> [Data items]
^^^^^^^^

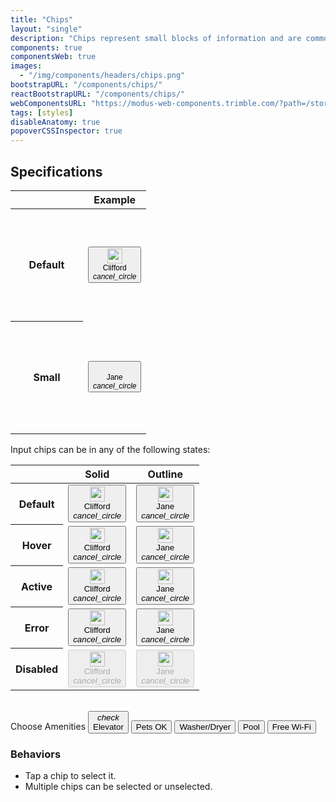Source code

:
 ```yaml
---
title: "Chips"
layout: "single"
description: "Chips represent small blocks of information and are commonly used for input or filtering."
components: true
componentsWeb: true
images:
  - "/img/components/headers/chips.png"
bootstrapURL: "/components/chips/"
reactBootstrapURL: "/components/chips/"
webComponentsURL: "https://modus-web-components.trimble.com/?path=/story/components-chip--default"
tags: [styles]
disableAnatomy: true
popoverCSSInspector: true
---
```


## Specifications

<style>
[data-bs-theme=dark] .chip-solid:not(:disabled):not(.disabled):not(.error):active, [data-bs-theme=dark] .chip-solid:not(:disabled):not(.disabled):not(.error).active {
  background-color: #019AEB!important;
}
</style>

<link rel="stylesheet" href="https://cdn.jsdelivr.net/npm/@trimble-oss/modus-icons@1/dist/modus-solid/fonts/modus-icons.css">

<table class="table table-bordered">
  <thead class="thead-light">
    <tr>
      <th width="100"></th>
      <th>Example</th>
    </tr>
  </thead>
  <tbody>
    <tr style="height:180px">
      <th scope="row">Default</th>
      <td class="text-center align-middle py-5"><br><br>
        <button class="chip chip-solid chip-input pe-none"
          role="alert"
          data-bs-toggle="popover"
          data-bs-custom-class="popover-css-inspector"
          data-bs-container="td"
          data-bs-placement="left"
          data-css-inspector-hide="text-align"
          style="font-size: 12px">
        <div class="chip-thumbnail">
          <img src="/img/headshot.png" height="24" width="24" alt="" />
        </div>
        <div class="chip-text">Clifford</div>
        <div class="chip-delete-right">
          <i class="modus-icons notranslate" aria-hidden="true">cancel_circle</i>
        </div>
      </button><br><br><br>
      </td>
    </tr>
    <tr>
      <th scope="row">Small</th>
      <td class="text-center align-middle py-3" style="height:180px">
        <button class="chip chip-sm chip-solid chip-input pe-none"
          role="alert"
          data-bs-toggle="popover"
          data-bs-custom-class="popover-css-inspector"
          data-bs-container="td"
          data-bs-placement="left"
          data-css-inspector-hide="text-align"
          style="font-size: 12px">
        <div class="chip-thumbnail">
          <img src="/img/headshot.png" height="16" width="16" alt="">
        </div>
        <div class="chip-text">Jane</div>
        <div class="chip-delete-right"><i class="modus-icons notranslate" aria-hidden="true">cancel_circle</i></div>
      </button>
      </td>
    </tr>
  </tbody>
</table>

Input chips can be in any of the following states:

<table class="table table-bordered">
  <thead class="thead-light">
    <tr>
      <th></th>
      <th>Solid</th>
      <th>Outline</th>
    </tr>
  </thead>
  <tbody>
    <tr>
      <th scope="row">Default</th>
      <td>
        <button class="chip chip-solid chip-input pe-none">
          <div class="chip-thumbnail">
            <img src="/img/headshot.png" height="24" width="24" alt="" />
          </div>
          <div class="chip-text">Clifford</div>
          <div class="chip-delete-right">
            <i class="modus-icons notranslate" aria-hidden="true">cancel_circle</i>
          </div>
        </button>
      </td>
      <td>
        <button class="chip chip-outline chip-input pe-none">
          <div class="chip-thumbnail">
            <img src="/img/headshot.png" height="24" width="24" alt="" />
          </div>
          <div class="chip-text">Jane</div>
          <div class="chip-delete-right">
            <i class="modus-icons notranslate" aria-hidden="true">cancel_circle</i>
          </div>
        </button>
      </td>
    </tr>
    <tr>
      <th scope="row">Hover</th>
      <td>
        <button class="chip chip-solid chip-input hover pe-none">
          <div class="chip-thumbnail">
            <img src="/img/headshot.png" height="24" width="24" alt="" />
          </div>
          <div class="chip-text">Clifford</div>
          <div class="chip-delete-right">
            <i class="modus-icons notranslate" aria-hidden="true">cancel_circle</i>
          </div>
        </button>
      </td>
      <td>
        <button class="chip chip-outline chip-input hover pe-none">
          <div class="chip-thumbnail">
            <img src="/img/headshot.png" height="24" width="24" alt="" />
          </div>
          <div class="chip-text">Jane</div>
          <div class="chip-delete-right">
            <i class="modus-icons notranslate" aria-hidden="true">cancel_circle</i>
          </div>
        </button>
      </td>
    </tr>
    <tr>
      <th scope="row">Active</th>
      <td>
        <button class="chip chip-solid chip-input active pe-none">
          <div class="chip-thumbnail">
            <img src="/img/headshot.png" height="24" width="24" alt="" />
          </div>
          <div class="chip-text">Clifford</div>
          <div class="chip-delete-right">
            <i class="modus-icons notranslate" aria-hidden="true">cancel_circle</i>
          </div>
        </button>
      </td>
      <td>
        <button class="chip chip-outline chip-input active pe-none">
          <div class="chip-thumbnail">
            <img src="/img/headshot.png" height="24" width="24" alt="" />
          </div>
          <div class="chip-text">Jane</div>
          <div class="chip-delete-right">
            <i class="modus-icons notranslate" aria-hidden="true">cancel_circle</i>
          </div>
        </button>
      </td>
    </tr>
    <tr>
      <th scope="row">Error</th>
      <td>
        <button class="chip chip-solid chip-input error pe-none">
          <div class="chip-thumbnail">
            <img src="/img/headshot.png" height="24" width="24" alt="" />
          </div>
          <div class="chip-text">Clifford</div>
          <div class="chip-delete-right">
            <i class="modus-icons notranslate" aria-hidden="true">cancel_circle</i>
          </div>
        </button>
      </td>
      <td>
        <button class="chip chip-outline chip-input error pe-none">
          <div class="chip-thumbnail">
            <img src="/img/headshot.png" height="24" width="24" alt="" />
          </div>
          <div class="chip-text">Jane</div>
          <div class="chip-delete-right">
            <i class="modus-icons notranslate" aria-hidden="true">cancel_circle</i>
          </div>
        </button>
      </td>
    </tr>
    <tr>
      <th scope="row">Disabled</th>
      <td>
        <button class="chip chip-solid chip-input disabled" disabled>
          <div class="chip-thumbnail">
            <img src="/img/headshot.png" loading="lazy" height="24" width="24" alt="" />
          </div>
          <div class="chip-text">Clifford</div>
          <div class="chip-delete-right">
            <i class="modus-icons notranslate" aria-hidden="true">cancel_circle</i>
          </div>
        </button>
      </td>
      <td>
        <button class="chip chip-outline chip-input disabled" disabled>
          <div class="chip-thumbnail">
            <img src="/img/headshot.png" loading="lazy" height="24" width="24" alt="" />
          </div>
          <div class="chip-text">Jane</div>
          <div class="chip-delete-right">
            <i class="modus-icons notranslate" aria-hidden="true">cancel_circle</i>
          </div>
        </button>
      </td>
    </tr>
  </tbody>
</table>
<br>

<div class="guide-example-block">
  <div class="guide-sample" id="filterChipsExample">
    <span class="h4 d-block">Choose Amenities</span>
    <button class="chip chip-solid chip-filter me-2 active">
      <div class="chip-icon-left"><i class="modus-icons notranslate" aria-hidden="true">check</i></div>
      <div class="chip-text">Elevator</div>
    </button>
    <button class="chip chip-solid chip-filter me-2">
      <div class="chip-text">Pets OK</div>
    </button>
    <button class="chip chip-solid chip-filter me-2">
      <div class="chip-text">Washer/Dryer</div>
    </button>
    <button class="chip chip-solid chip-filter me-2">
      <div class="chip-text">Pool</div>
    </button>
    <button class="chip chip-solid chip-filter me-2">
      <div class="chip-text">Free Wi-Fi</div>
    </button>
  </div>
</div>

### Behaviors

- Tap a chip to select it.
- Multiple chips can be selected or unselected.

^^^^^^^^

> [THE PROBLEM]
Repeat the records in full, exactly as they appear, without the pictures.

> [SOLUTION FOR THIS TASK]
Source code

:
 ```yaml
---
title: "Chips"
layout: "single"
description: "Chips represent small blocks of information and are commonly used for input or filtering."
components: true
componentsWeb: true
images:
  - "/img/components/headers/chips.png"
bootstrapURL: "/components/chips/"
reactBootstrapURL: "/components/chips/"
webComponentsURL: "https://modus-web-components.trimble.com/?path=/story/components-chip--default"
tags: [styles]
disableAnatomy: true
popoverCSSInspector: true
---
```


## Specifications

<style>
[data-bs-theme=dark] .chip-solid:not(:disabled):not(.disabled):not(.error):active, [data-bs-theme=dark] .chip-solid:not(:disabled):not(.disabled):not(.error).active {
  background-color: #019AEB!important;
}
</style>

<link rel="stylesheet" href="https://cdn.jsdelivr.net/npm/@trimble-oss/modus-icons@1/dist/modus-solid/fonts/modus-icons.css">

<table class="table table-bordered">
  <thead class="thead-light">
    <tr>
      <th width="100"></th>
      <th>Example</th>
    </tr>
  </thead>
  <tbody>
    <tr style="height:180px">
      <th scope="row">Default</th>
      <td class="text-center align-middle py-5"><br><br>
        <button class="chip chip-solid chip-input pe-none"
          role="alert"
          data-bs-toggle="popover"
          data-bs-custom-class="popover-css-inspector"
          data-bs-container="td"
          data-bs-placement="left"
          data-css-inspector-hide="text-align"
          style="font-size: 12px">
        <div class="chip-thumbnail">
          <img src="/img/headshot.png" height="24" width="24" alt="" />
        </div>
        <div class="chip-text">Clifford</div>
        <div class="chip-delete-right">
          <i class="modus-icons notranslate" aria-hidden="true">cancel_circle</i>
        </div>
      </button><br><br><br>
      </td>
    </tr>
    <tr>
      <th scope="row">Small</th>
      <td class="text-center align-middle py-3" style="height:180px">
        <button class="chip chip-sm chip-solid chip-input pe-none"
          role="alert"
          data-bs-toggle="popover"
          data-bs-custom-class="popover-css-inspector"
          data-bs-container="td"
          data-bs-placement="left"
          data-css-inspector-hide="text-align"
          style="font-size: 12px">
        <div class="chip-thumbnail">
          <img src="/img/headshot.png" height="16" width="16" alt="">
        </div>
        <div class="chip-text">Jane</div>
        <div class="chip-delete-right"><i class="modus-icons notranslate" aria-hidden="true">cancel_circle</i></div>
      </button>
      </td>
    </tr>
  </tbody>
</table>

Input chips can be in any of the following states:

<table class="table table-bordered">
  <thead class="thead-light">
    <tr>
      <th></th>
      <th>Solid</th>
      <th>Outline</th>
    </tr>
  </thead>
  <tbody>
    <tr>
      <th scope="row">Default</th>
      <td>
        <button class="chip chip-solid chip-input pe-none">
          <div class="chip-thumbnail">
            <img src="/img/headshot.png" height="24" width="24" alt="" />
          </div>
          <div class="chip-text">Clifford</div>
          <div class="chip-delete-right">
            <i class="modus-icons notranslate" aria-hidden="true">cancel_circle</i>
          </div>
        </button>
      </td>
      <td>
        <button class="chip chip-outline chip-input pe-none">
          <div class="chip-thumbnail">
            <img src="/img/headshot.png" height="24" width="24" alt="" />
          </div>
          <div class="chip-text">Jane</div>
          <div class="chip-delete-right">
            <i class="modus-icons notranslate" aria-hidden="true">cancel_circle</i>
          </div>
        </button>
      </td>
    </tr>
    <tr>
      <th scope="row">Hover</th>
      <td>
        <button class="chip chip-solid chip-input hover pe-none">
          <div class="chip-thumbnail">
            <img src="/img/headshot.png" height="24" width="24" alt="" />
          </div>
          <div class="chip-text">Clifford</div>
          <div class="chip-delete-right">
            <i class="modus-icons notranslate" aria-hidden="true">cancel_circle</i>
          </div>
        </button>
      </td>
      <td>
        <button class="chip chip-outline chip-input hover pe-none">
          <div class="chip-thumbnail">
            <img src="/img/headshot.png" height="24" width="24" alt="" />
          </div>
          <div class="chip-text">Jane</div>
          <div class="chip-delete-right">
            <i class="modus-icons notranslate" aria-hidden="true">cancel_circle</i>
          </div>
        </button>
      </td>
    </tr>
    <tr>
      <th scope="row">Active</th>
      <td>
        <button class="chip chip-solid chip-input active pe-none">
          <div class="chip-thumbnail">
            <img src="/img/headshot.png" height="24" width="24" alt="" />
          </div>
          <div class="chip-text">Clifford</div>
          <div class="chip-delete-right">
            <i class="modus-icons notranslate" aria-hidden="true">cancel_circle</i>
          </div>
        </button>
      </td>
      <td>
        <button class="chip chip-outline chip-input active pe-none">
          <div class="chip-thumbnail">
            <img src="/img/headshot.png" height="24" width="24" alt="" />
          </div>
          <div class="chip-text">Jane</div>
          <div class="chip-delete-right">
            <i class="modus-icons notranslate" aria-hidden="true">cancel_circle</i>
          </div>
        </button>
      </td>
    </tr>
    <tr>
      <th scope="row">Error</th>
      <td>
        <button class="chip chip-solid chip-input error pe-none">
          <div class="chip-thumbnail">
            <img src="/img/headshot.png" height="24" width="24" alt="" />
          </div>
          <div class="chip-text">Clifford</div>
          <div class="chip-delete-right">
            <i class="modus-icons notranslate" aria-hidden="true">cancel_circle</i>
          </div>
        </button>
      </td>
      <td>
        <button class="chip chip-outline chip-input error pe-none">
          <div class="chip-thumbnail">
            <img src="/img/headshot.png" height="24" width="24" alt="" />
          </div>
          <div class="chip-text">Jane</div>
          <div class="chip-delete-right">
            <i class="modus-icons notranslate" aria-hidden="true">cancel_circle</i>
          </div>
        </button>
      </td>
    </tr>
    <tr>
      <th scope="row">Disabled</th>
      <td>
        <button class="chip chip-solid chip-input disabled" disabled>
          <div class="chip-thumbnail">
            <img src="/img/headshot.png" loading="lazy" height="24" width="24" alt="" />
          </div>
          <div class="chip-text">Clifford</div>
          <div class="chip-delete-right">
            <i class="modus-icons notranslate" aria-hidden="true">cancel_circle</i>
          </div>
        </button>
      </td>
      <td>
        <button class="chip chip-outline chip-input disabled" disabled>
          <div class="chip-thumbnail">
            <img src="/img/headshot.png" loading="lazy" height="24" width="24" alt="" />
          </div>
          <div class="chip-text">Jane</div>
          <div class="chip-delete-right">
            <i class="modus-icons notranslate" aria-hidden="true">cancel_circle</i>
          </div>
        </button>
      </td>
    </tr>
  </tbody>
</table>
<br>

<div class="guide-example-block">
  <div class="guide-sample" id="filterChipsExample">
    <span class="h4 d-block">Choose Amenities</span>
    <button class="chip chip-solid chip-filter me-2 active">
      <div class="chip-icon-left"><i class="modus-icons notranslate" aria-hidden="true">check</i></div>
      <div class="chip-text">Elevator</div>
    </button>
    <button class="chip chip-solid chip-filter me-2">
      <div class="chip-text">Pets OK</div>
    </button>
    <button class="chip chip-solid chip-filter me-2">
      <div class="chip-text">Washer/Dryer</div>
    </button>
    <button class="chip chip-solid chip-filter me-2">
      <div class="chip-text">Pool</div>
    </button>
    <button class="chip chip-solid chip-filter me-2">
      <div class="chip-text">Free Wi-Fi</div>
    </button>
  </div>
</div>

### Behaviors

- Tap a chip to select it.
- Multiple chips can be selected or unselected.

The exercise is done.